This page is for Python libraries that ship compiled C, C++, or Cython extensions packaged as platform-specific wheels — the shape used by pillow, lxml, numpy, scipy, pandas, and most of the scientific Python stack. The build tool of choice is cibuildwheel, which compiles your extension across the full Python × OS × architecture matrix and emits one wheel per cell.

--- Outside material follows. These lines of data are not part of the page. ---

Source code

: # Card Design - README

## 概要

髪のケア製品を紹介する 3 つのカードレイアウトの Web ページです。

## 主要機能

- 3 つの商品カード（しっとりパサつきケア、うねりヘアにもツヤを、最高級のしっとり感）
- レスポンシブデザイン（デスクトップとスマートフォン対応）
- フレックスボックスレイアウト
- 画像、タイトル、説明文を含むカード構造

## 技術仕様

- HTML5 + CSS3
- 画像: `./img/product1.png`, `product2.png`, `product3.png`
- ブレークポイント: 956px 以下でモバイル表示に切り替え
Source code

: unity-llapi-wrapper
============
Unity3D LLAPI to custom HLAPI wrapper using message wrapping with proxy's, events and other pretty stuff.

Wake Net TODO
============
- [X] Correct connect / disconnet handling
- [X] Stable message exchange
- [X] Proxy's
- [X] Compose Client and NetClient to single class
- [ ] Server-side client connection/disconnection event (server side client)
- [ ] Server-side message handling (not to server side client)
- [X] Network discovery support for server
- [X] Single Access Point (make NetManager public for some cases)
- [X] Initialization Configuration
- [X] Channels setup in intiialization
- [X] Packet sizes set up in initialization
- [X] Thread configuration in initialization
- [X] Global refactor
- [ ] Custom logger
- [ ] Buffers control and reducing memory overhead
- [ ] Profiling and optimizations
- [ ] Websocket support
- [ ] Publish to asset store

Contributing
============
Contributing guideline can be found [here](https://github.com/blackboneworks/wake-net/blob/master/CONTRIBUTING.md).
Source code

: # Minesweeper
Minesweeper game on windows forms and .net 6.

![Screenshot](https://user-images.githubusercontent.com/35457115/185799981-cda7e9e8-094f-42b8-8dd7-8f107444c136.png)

If your extension is in Rust via PyO3, use Rust + PyO3 wheels instead — maturin handles that shape natively. This page is for the C/C++/Cython case where setuptools (or hatchling) is your build backend and cibuildwheel is your wheel-matrix orchestrator.

What piot covers

ResponsibilitypiotYour workflow
Decide when to ship
Compute the next version
Rewrite [project].version in pyproject.toml
OIDC trusted publishing to PyPI
twine upload dist/* — uploads every wheel + sdist cibuildwheel produced
Skip-if-already-published idempotency
Cut a git tag + GitHub Release
Run cibuildwheel to produce the wheel matrix
Run uv build --sdist (or python -m build --sdist) for the source distribution
Install Python, cibuildwheel, twine on the publish runner✅ (runner prereqs)
Register the trusted-publisher policy on PyPI (one-time)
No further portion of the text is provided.